Saturday, June 13, 2009

Learners as knowledge creators

A new generation of Web 2.0 tools is now making it possible for people to directly engage in the process of collective knowledge creation.

Web 2.0 tools give us the power to participate/interact/co-create/converse with others anytime/anywhere in the world. We can be both the designers/creators and user/consumers of each others' creative content, to make/view movies, write/tell/read stories, illustrate/develop ideas, find and organize stuff or just do things.

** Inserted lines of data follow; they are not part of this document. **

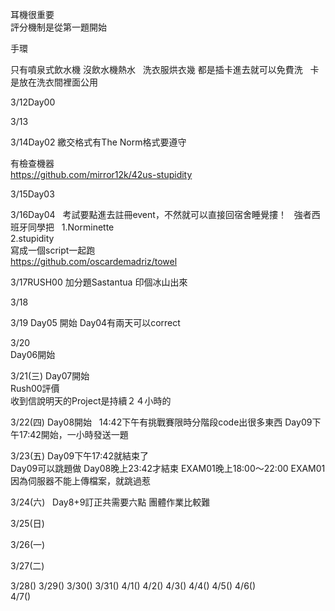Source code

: 耳機很重要  
評分機制是從第一題開始  

手環

只有噴泉式飲水機
沒飲水機熱水 
  
洗衣服烘衣幾
都是插卡進去就可以免費洗  
卡是放在洗衣間裡面公用  

3/12Day00  


3/13


3/14Day02
繳交格式有The Norm格式要遵守

有檢查機器  
https://github.com/mirror12k/42us-stupidity  

3/15Day03

3/16Day04  
考試要點進去註冊event，不然就可以直接回宿舍睡覺摟！
  
強者西班牙同學把  
1.Norminette  
2.stupidity  
寫成一個script一起跑  
https://github.com/oscardemadriz/towel
  
3/17RUSH00
加分題Sastantua 印個冰山出來

3/18

3/19
Day05 開始
Day04有兩天可以correct
  
3/20  
Day06開始

3/21(三) 
Day07開始  
Rush00評價  
收到信說明天的Project是持續２４小時的  

3/22(四)
Day08開始  
14:42下午有挑戰賽限時分階段code出很多東西
Day09下午17:42開始，一小時發送一題

3/23(五)
Day09下午17:42就結束了  
Day09可以跳題做
Day08晚上23:42才結束
EXAM01晚上18:00～22:00
EXAM01因為伺服器不能上傳檔案，就跳過惹

3/24(六)  
Day8+9訂正共需要六點
團體作業比較難

3/25(日)

3/26(一)

3/27(二)  

3/28()
3/29()
3/30()
3/31()
4/1()
4/2()
4/3()
4/4()
4/5()
4/6()  
4/7()  

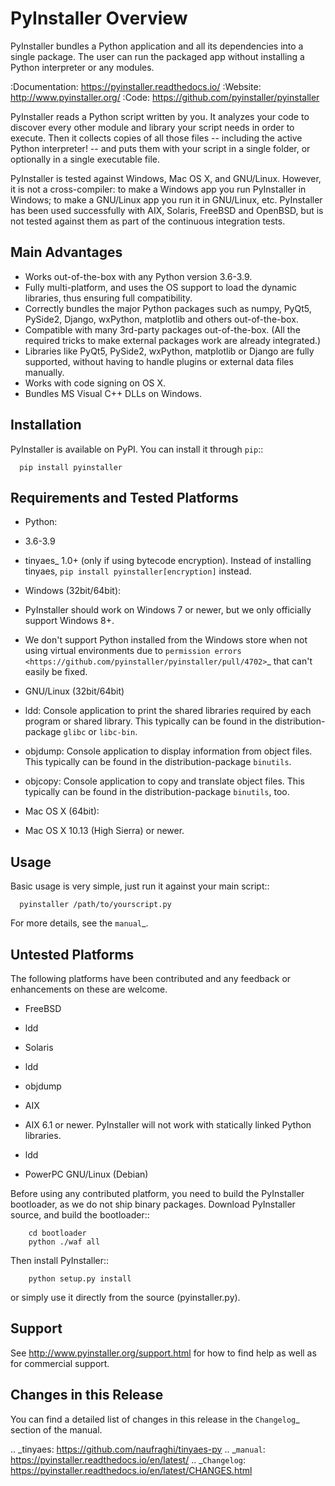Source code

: PyInstaller Overview
====================

PyInstaller bundles a Python application and all its dependencies into a single
package. The user can run the packaged app without installing a Python
interpreter or any modules.

:Documentation: https://pyinstaller.readthedocs.io/
:Website:       http://www.pyinstaller.org/
:Code:          https://github.com/pyinstaller/pyinstaller

PyInstaller reads a Python script written by you. It analyzes your code
to discover every other module and library your script needs in order to
execute. Then it collects copies of all those files -- including the active
Python interpreter! -- and puts them with your script in a single folder, or
optionally in a single executable file.


PyInstaller is tested against Windows, Mac OS X, and GNU/Linux.
However, it is not a cross-compiler:
to make a Windows app you run PyInstaller in Windows; to make
a GNU/Linux app you run it in GNU/Linux, etc.
PyInstaller has been used successfully
with AIX, Solaris, FreeBSD and OpenBSD,
but is not tested against them as part of the continuous integration tests.


Main Advantages
---------------

- Works out-of-the-box with any Python version 3.6-3.9.
- Fully multi-platform, and uses the OS support to load the dynamic libraries,
  thus ensuring full compatibility.
- Correctly bundles the major Python packages such as numpy, PyQt5,
  PySide2, Django, wxPython, matplotlib and others out-of-the-box.
- Compatible with many 3rd-party packages out-of-the-box. (All the required
  tricks to make external packages work are already integrated.)
- Libraries like PyQt5, PySide2, wxPython, matplotlib or Django are fully
  supported, without having to handle plugins or external data files manually.
- Works with code signing on OS X.
- Bundles MS Visual C++ DLLs on Windows.


Installation
------------

PyInstaller is available on PyPI. You can install it through `pip`::

      pip install pyinstaller


Requirements and Tested Platforms
---------------------------------

- Python: 

 - 3.6-3.9
 - tinyaes_ 1.0+ (only if using bytecode encryption).
   Instead of installing tinyaes, ``pip install pyinstaller[encryption]`` instead.

- Windows (32bit/64bit):

 - PyInstaller should work on Windows 7 or newer, but we only officially support Windows 8+.

 - We don't support Python installed from the Windows store when not using virtual environments due to 
   `permission errors <https://github.com/pyinstaller/pyinstaller/pull/4702>`_ 
   that can't easily be fixed.
    
- GNU/Linux (32bit/64bit)

 - ldd: Console application to print the shared libraries required
   by each program or shared library. This typically can be found in
   the distribution-package `glibc` or `libc-bin`.
 - objdump: Console application to display information from 
   object files. This typically can be found in the
   distribution-package `binutils`.
 - objcopy: Console application to copy and translate object files.
   This typically can be found in the distribution-package `binutils`,
   too.

- Mac OS X (64bit):

 - Mac OS X 10.13 (High Sierra) or newer.


Usage
-----

Basic usage is very simple, just run it against your main script::

      pyinstaller /path/to/yourscript.py

For more details, see the `manual`_.


Untested Platforms
------------------

The following platforms have been contributed and any feedback or
enhancements on these are welcome.

- FreeBSD

 - ldd

- Solaris

 - ldd
 - objdump

- AIX

 - AIX 6.1 or newer. PyInstaller will not work with statically
   linked Python libraries.
 - ldd

- PowerPC GNU/Linux (Debian)


Before using any contributed platform, you need to build the PyInstaller
bootloader, as we do not ship binary packages. Download PyInstaller
source, and build the bootloader::
     
        cd bootloader
        python ./waf all

Then install PyInstaller::

        python setup.py install
        
or simply use it directly from the source (pyinstaller.py).


Support
-------

See http://www.pyinstaller.org/support.html for how to find help as well as
for commercial support.


Changes in this Release
-----------------------

You can find a detailed list of changes in this release
in the `Changelog`_ section of the manual.


.. _tinyaes: https://github.com/naufraghi/tinyaes-py
.. _`manual`: https://pyinstaller.readthedocs.io/en/latest/
.. _`Changelog`: https://pyinstaller.readthedocs.io/en/latest/CHANGES.html
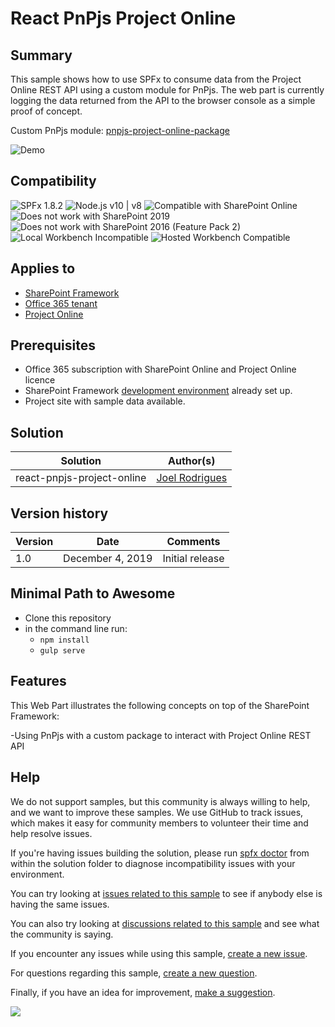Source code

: # React PnPjs Project Online

## Summary

This sample shows how to use SPFx to consume data from the Project Online REST API using a custom module for PnPjs.
The web part is currently logging the data returned from the API to the browser console as a simple proof of concept.

Custom PnPjs module: [pnpjs-project-online-package](https://www.npmjs.com/package/pnpjs-project-online-package)

![Demo](./assets/Preview.gif)


## Compatibility

![SPFx 1.8.2](https://img.shields.io/badge/SPFx-1.8.2-green.svg)
![Node.js v10 | v8](https://img.shields.io/badge/Node.js-v10%20%7C%20v8-green.svg) 
![Compatible with SharePoint Online](https://img.shields.io/badge/SharePoint%20Online-Compatible-green.svg)
![Does not work with SharePoint 2019](https://img.shields.io/badge/SharePoint%20Server%202019-Incompatible-red.svg "SharePoint Server 2019 requires SPFx 1.4.1 or lower")
![Does not work with SharePoint 2016 (Feature Pack 2)](https://img.shields.io/badge/SharePoint%20Server%202016%20(Feature%20Pack%202)-Incompatible-red.svg "SharePoint Server 2016 Feature Pack 2 requires SPFx 1.1")
![Local Workbench Incompatible](https://img.shields.io/badge/Local%20Workbench-Incompatible-red.svg "Needs access to user's context")
![Hosted Workbench Compatible](https://img.shields.io/badge/Hosted%20Workbench-Compatible-green.svg)

## Applies to

- [SharePoint Framework](https://docs.microsoft.com/sharepoint/dev/spfx/sharepoint-framework-overview)
- [Office 365 tenant](https://docs.microsoft.com/sharepoint/dev/spfx/set-up-your-development-environment)
- [Project Online](<https://docs.microsoft.com/en-us/previous-versions/office/project-javascript-api/jj712612(v%3Doffice.15)>)

## Prerequisites

- Office 365 subscription with SharePoint Online and Project Online licence
- SharePoint Framework [development environment](https://docs.microsoft.com/sharepoint/dev/spfx/set-up-your-development-environment) already set up.
- Project site with sample data available.

## Solution

| Solution                   | Author(s)      |
| -------------------------- | -------------- |
| react-pnpjs-project-online | [Joel Rodrigues](https://github.com/joelfmrodrigues) |

## Version history

| Version | Date             | Comments        |
| ------- | ---------------- | --------------- |
| 1.0     | December 4, 2019 | Initial release |

## Minimal Path to Awesome

- Clone this repository
- in the command line run:
  - `npm install`
  - `gulp serve`

## Features

This Web Part illustrates the following concepts on top of the SharePoint Framework:

-Using PnPjs with a custom package to interact with Project Online REST API


## Help

We do not support samples, but this community is always willing to help, and we want to improve these samples. We use GitHub to track issues, which makes it easy for  community members to volunteer their time and help resolve issues.

If you're having issues building the solution, please run [spfx doctor](https://pnp.github.io/cli-microsoft365/cmd/spfx/spfx-doctor/) from within the solution folder to diagnose incompatibility issues with your environment.

You can try looking at [issues related to this sample](https://github.com/pnp/sp-dev-fx-webparts/issues?q=label%3A%22sample%3A%20react-pnpjs-project-online") to see if anybody else is having the same issues.

You can also try looking at [discussions related to this sample](https://github.com/pnp/sp-dev-fx-webparts/discussions?discussions_q=react-pnpjs-project-online) and see what the community is saying.

If you encounter any issues while using this sample, [create a new issue](https://github.com/pnp/sp-dev-fx-webparts/issues/new?assignees=&labels=Needs%3A+Triage+%3Amag%3A%2Ctype%3Abug-suspected%2Csample%3A%20react-pnpjs-project-online&template=bug-report.yml&sample=react-pnpjs-project-online&authors=@joelfmrodrigues&title=react-pnpjs-project-online%20-%20).

For questions regarding this sample, [create a new question](https://github.com/pnp/sp-dev-fx-webparts/issues/new?assignees=&labels=Needs%3A+Triage+%3Amag%3A%2Ctype%3Aquestion%2Csample%3A%20react-pnpjs-project-online&template=question.yml&sample=react-pnpjs-project-online&authors=@joelfmrodrigues&title=react-pnpjs-project-online%20-%20).

Finally, if you have an idea for improvement, [make a suggestion](https://github.com/pnp/sp-dev-fx-webparts/issues/new?assignees=&labels=Needs%3A+Triage+%3Amag%3A%2Ctype%3Aenhancement%2Csample%3A%20react-pnpjs-project-online&template=question.yml&sample=react-pnpjs-project-online&authors=@joelfmrodrigues&title=react-pnpjs-project-online%20-%20).


<img src="https://telemetry.sharepointpnp.com/sp-dev-fx-webparts/samples/react-pnpjs-project-online" />
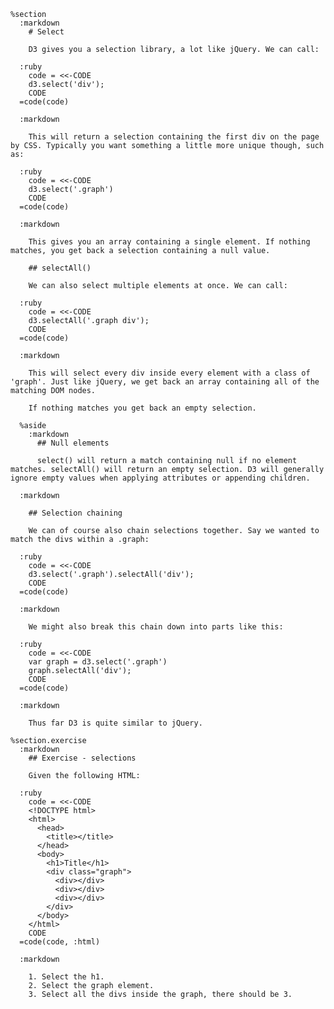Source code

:     %section
      :markdown
        # Select

        D3 gives you a selection library, a lot like jQuery. We can call:

      :ruby
        code = <<-CODE
        d3.select('div');
        CODE
      =code(code)

      :markdown

        This will return a selection containing the first div on the page by CSS. Typically you want something a little more unique though, such as:

      :ruby
        code = <<-CODE
        d3.select('.graph')
        CODE
      =code(code)

      :markdown

        This gives you an array containing a single element. If nothing matches, you get back a selection containing a null value.

        ## selectAll()

        We can also select multiple elements at once. We can call:

      :ruby
        code = <<-CODE
        d3.selectAll('.graph div');
        CODE
      =code(code)

      :markdown

        This will select every div inside every element with a class of 'graph'. Just like jQuery, we get back an array containing all of the matching DOM nodes.

        If nothing matches you get back an empty selection.

      %aside
        :markdown
          ## Null elements

          select() will return a match containing null if no element matches. selectAll() will return an empty selection. D3 will generally ignore empty values when applying attributes or appending children.

      :markdown

        ## Selection chaining

        We can of course also chain selections together. Say we wanted to match the divs within a .graph:

      :ruby
        code = <<-CODE
        d3.select('.graph').selectAll('div');
        CODE
      =code(code)

      :markdown

        We might also break this chain down into parts like this:

      :ruby
        code = <<-CODE
        var graph = d3.select('.graph')
        graph.selectAll('div');
        CODE
      =code(code)

      :markdown

        Thus far D3 is quite similar to jQuery.

    %section.exercise
      :markdown
        ## Exercise - selections

        Given the following HTML:

      :ruby
        code = <<-CODE
        <!DOCTYPE html>
        <html>
          <head>
            <title></title>
          </head>
          <body>
            <h1>Title</h1>
            <div class="graph">
              <div></div>
              <div></div>
              <div></div>
            </div>
          </body>
        </html>
        CODE
      =code(code, :html)

      :markdown

        1. Select the h1.
        2. Select the graph element.
        3. Select all the divs inside the graph, there should be 3.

Think social networking sites, wikis, blogs, team learning/meeting systems, short message services such as twitter, bookmarking...and more.

But instead of using these tools in the classroom we teachers perform a traditional role of “knowledge tellers”. We have come to believe that what we know is universally important, even though we also know that this knowledge may be out-of-date by the time our students reach adulthood.

We are discovering that this current generation of "interactive kids" is very quickly bored by the sounds of our voices. We become “behavior controllers” to prevent them interrupting or disrupting our classrooms. We block the use of the very same language/gesture tools that would otherwise help young people develop their brains for a successful life. We ask them to sit still and say little or nothing for most of the next 12 years of their lives, except when we say they can.

Yet what most of us really want is to create learning environments, where relating, and thinking skills, particularly dialogue and dialectical discourse, help our young people develop their brains, ready for an increasingly complex 21st century world.

Question: What could we do, starting today, to help learners design and facilitate their own learning activities/"edutainments" and so become active knowledge creators?

1 comment:

  1. John, this is a great initative! I wish you good luck!
    Answering your question... we need to teach teachers, parents, teachers to be - how to teach.